7 sinais de que você é o 'turista chato' no Japão e como mudar isso

Identifique comportamentos que desrespeitam as regras não escritas locais e adapte sua postura para uma imersão respeitosa e fluida na cultura japonesa.

Ricardo Mendes
Ricardo MendesEspecialista em Logística de Viagens8 min de leitura

O Japão funciona como um relógio suíço de engrenagens invisíveis. O que para nós, brasileiros, parece ser apenas espontaneidade ou descontração, por lá pode ser interpretado como uma falha grave no sistema social. Ninguém vai te xingar na rua — o confronto direto é evitado a todo custo — mas aquela tensão no ar, o recuo das pessoas e o silêncio constrangedor são sinais claros de que você cruzou a linha. Ter medo de errar é comum, mas o verdadeiro problema não é a falta de domínio do idioma, e sim o desrespeito pelas regras não escritas que mantêm a harmonia local.

Depois de coordenar dezenas de viagens e presenciar situações constrangedoras envolvendo turistas, listei sete comportamentos que transformam qualquer um no "visitante chato". A ideia aqui não é restringir sua liberdade, mas te dar as ferramentas para transitar pelo país com a mesma fluidez dos locais, evitando o rótulo de "gaijin" (estrangeiro) problemático.

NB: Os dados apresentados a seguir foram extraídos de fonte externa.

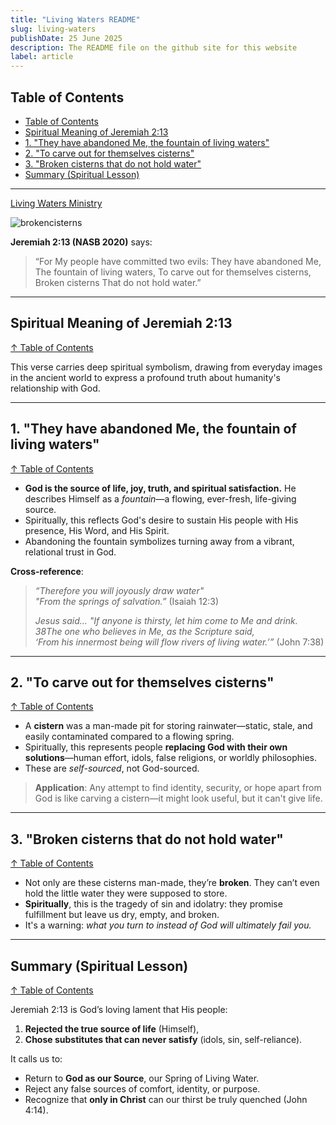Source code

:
 ```yaml
---
title: "Living Waters README"
slug: living-waters
publishDate: 25 June 2025
description: The README file on the github site for this website
label: article
---
```


## Table of Contents

- [Table of Contents](#table-of-contents)
- [Spiritual Meaning of Jeremiah 2:13](#spiritual-meaning-of-jeremiah-213)
- [1. "They have abandoned Me, the fountain of living waters"](#1-they-have-abandoned-me-the-fountain-of-living-waters)
- [2. "To carve out for themselves cisterns"](#2-to-carve-out-for-themselves-cisterns)
- [3. "Broken cisterns that do not hold water"](#3-broken-cisterns-that-do-not-hold-water)
- [Summary (Spiritual Lesson)](#summary-spiritual-lesson)

---

[Living Waters Ministry](https://ireaneus.git.io/LivingWaters/)

![brokencisterns](https://github.com/user-attachments/assets/5f1ea58f-2172-4b88-bede-76ac7b2e922e)

**Jeremiah 2:13 (NASB 2020)** says:

> “For My people have committed two evils:
> They have abandoned Me,
> The fountain of living waters,
> To carve out for themselves cisterns,
> Broken cisterns
> That do not hold water.”

---

## Spiritual Meaning of Jeremiah 2:13

[↑ Table of Contents](#table-of-contents)

This verse carries deep spiritual symbolism, drawing from everyday images in the ancient world to express a profound truth about humanity's relationship with God.

---

## 1. "They have abandoned Me, the fountain of living waters"

[↑ Table of Contents](#table-of-contents)

- **God is the source of life, joy, truth, and spiritual satisfaction.** He describes Himself as a *fountain*—a flowing, ever-fresh, life-giving source.
- Spiritually, this reflects God's desire to sustain His people with His presence, His Word, and His Spirit.
- Abandoning the fountain symbolizes turning away from a vibrant, relational trust in God.

**Cross-reference**:  
> *“Therefore you will joyously draw water"*  
> *"From the springs of salvation.”* (Isaiah 12:3)
>
> *Jesus said... "If anyone is thirsty, let him come to Me and drink. 38The one who believes in Me, as the Scripture said,  
> ‘From his innermost being will flow rivers of living water.’”* (John 7:38)

---

## 2. "To carve out for themselves cisterns"

[↑ Table of Contents](#table-of-contents)

- A **cistern** was a man-made pit for storing rainwater—static, stale, and easily contaminated compared to a flowing spring.
- Spiritually, this represents people **replacing God with their own solutions**—human effort, idols, false religions, or worldly philosophies.
- These are *self-sourced*, not God-sourced.

> **Application**: Any attempt to find identity, security, or hope apart from God is like carving a cistern—it might look useful, but it can't give life.

---

## 3. "Broken cisterns that do not hold water"

[↑ Table of Contents](#table-of-contents)

- Not only are these cisterns man-made, they’re **broken**. They can’t even hold the little water they were supposed to store.
- **Spiritually**, this is the tragedy of sin and idolatry: they promise fulfillment but leave us dry, empty, and broken.
- It's a warning: *what you turn to instead of God will ultimately fail you.*

---

## Summary (Spiritual Lesson)

[↑ Table of Contents](#table-of-contents)

Jeremiah 2:13 is God’s loving lament that His people:

1. **Rejected the true source of life** (Himself),
2. **Chose substitutes that can never satisfy** (idols, sin, self-reliance).

It calls us to:

- Return to **God as our Source**, our Spring of Living Water.
- Reject any false sources of comfort, identity, or purpose.
- Recognize that **only in Christ** can our thirst be truly quenched (John 4:14).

Andar comendo na rua parece inofensivo, mas quebra a harmonia visual

No Brasil, somos acostumados a comprar um pastel na feira e comer caminhando, ou tomar um sorvete enquanto voltamos do trabalho. Em Tóquio, Osaka ou Kyoto, o costume de comer enquanto se anda, conhecido como aruki-gui, é mal visto. A lógica local é simples: a rua é um espaço de trânsito, não uma lanchonete. Ao comer andando, você risca de cair comida no chão (algo impensável na cultura limpa japonesa) e invade o espaço alheio com o cheiro e o ato em si.

A exceção que confirma a regra são as festas de rua (matsuri) ou áreas específicas turísticas, como perto do templo Senso-ji, onde é aceito comer pequenos snacks. Fora isso, a regra de ouro é comprar seu onigiri ou takoyaki na loja de conveniência (como a 7-Eleven ou Lawson) e consumir em frente à loja, no lixo apropriado, ou levar para um parque. Se não tiver onde sentar, a postura adequada é parar, comer rapidinho, jogar o lixo no local correto e só então retomar a caminhada.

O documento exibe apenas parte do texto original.